Your task: Where a line of the material includes the string "girl", copy that line.

---------------

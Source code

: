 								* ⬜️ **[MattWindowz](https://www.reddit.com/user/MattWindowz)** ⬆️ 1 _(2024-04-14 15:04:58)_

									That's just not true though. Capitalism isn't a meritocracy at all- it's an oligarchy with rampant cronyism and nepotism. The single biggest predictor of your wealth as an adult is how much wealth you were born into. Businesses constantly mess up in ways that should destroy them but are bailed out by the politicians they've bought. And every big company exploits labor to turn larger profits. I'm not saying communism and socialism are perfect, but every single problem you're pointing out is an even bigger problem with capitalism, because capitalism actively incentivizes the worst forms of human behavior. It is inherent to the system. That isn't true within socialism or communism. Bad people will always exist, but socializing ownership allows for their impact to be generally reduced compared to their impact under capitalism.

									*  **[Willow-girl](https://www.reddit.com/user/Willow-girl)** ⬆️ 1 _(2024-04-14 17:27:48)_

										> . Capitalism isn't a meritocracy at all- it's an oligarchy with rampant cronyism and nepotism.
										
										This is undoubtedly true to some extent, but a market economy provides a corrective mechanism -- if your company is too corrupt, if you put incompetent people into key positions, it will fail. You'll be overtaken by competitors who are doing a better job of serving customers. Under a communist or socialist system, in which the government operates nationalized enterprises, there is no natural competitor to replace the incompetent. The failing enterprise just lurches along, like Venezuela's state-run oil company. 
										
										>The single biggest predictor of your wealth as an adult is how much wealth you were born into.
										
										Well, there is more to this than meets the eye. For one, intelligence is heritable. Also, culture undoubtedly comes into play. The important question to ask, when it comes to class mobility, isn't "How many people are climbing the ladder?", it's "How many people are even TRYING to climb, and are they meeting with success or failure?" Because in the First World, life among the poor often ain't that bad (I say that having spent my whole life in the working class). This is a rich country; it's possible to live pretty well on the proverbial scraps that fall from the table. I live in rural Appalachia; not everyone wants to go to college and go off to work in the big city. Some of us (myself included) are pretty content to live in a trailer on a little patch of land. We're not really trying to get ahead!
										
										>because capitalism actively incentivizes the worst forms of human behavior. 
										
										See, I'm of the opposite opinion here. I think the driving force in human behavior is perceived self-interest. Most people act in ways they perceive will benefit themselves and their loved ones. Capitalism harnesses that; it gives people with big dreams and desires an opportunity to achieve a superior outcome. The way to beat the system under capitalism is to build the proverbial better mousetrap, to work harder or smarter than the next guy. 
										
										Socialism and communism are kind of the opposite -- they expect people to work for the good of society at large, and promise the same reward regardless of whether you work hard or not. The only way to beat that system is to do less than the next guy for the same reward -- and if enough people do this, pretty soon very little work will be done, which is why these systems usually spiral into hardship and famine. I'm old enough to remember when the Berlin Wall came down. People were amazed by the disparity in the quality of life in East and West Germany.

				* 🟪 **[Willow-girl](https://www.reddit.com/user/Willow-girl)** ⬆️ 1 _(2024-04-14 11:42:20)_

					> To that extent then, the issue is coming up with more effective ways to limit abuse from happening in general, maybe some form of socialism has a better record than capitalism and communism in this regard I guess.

---------------

Written solution:
									*  **[Willow-girl](https://www.reddit.com/user/Willow-girl)** ⬆️ 1 _(2024-04-14 17:27:48)_
				* 🟪 **[Willow-girl](https://www.reddit.com/user/Willow-girl)** ⬆️ 1 _(2024-04-14 11:42:20)_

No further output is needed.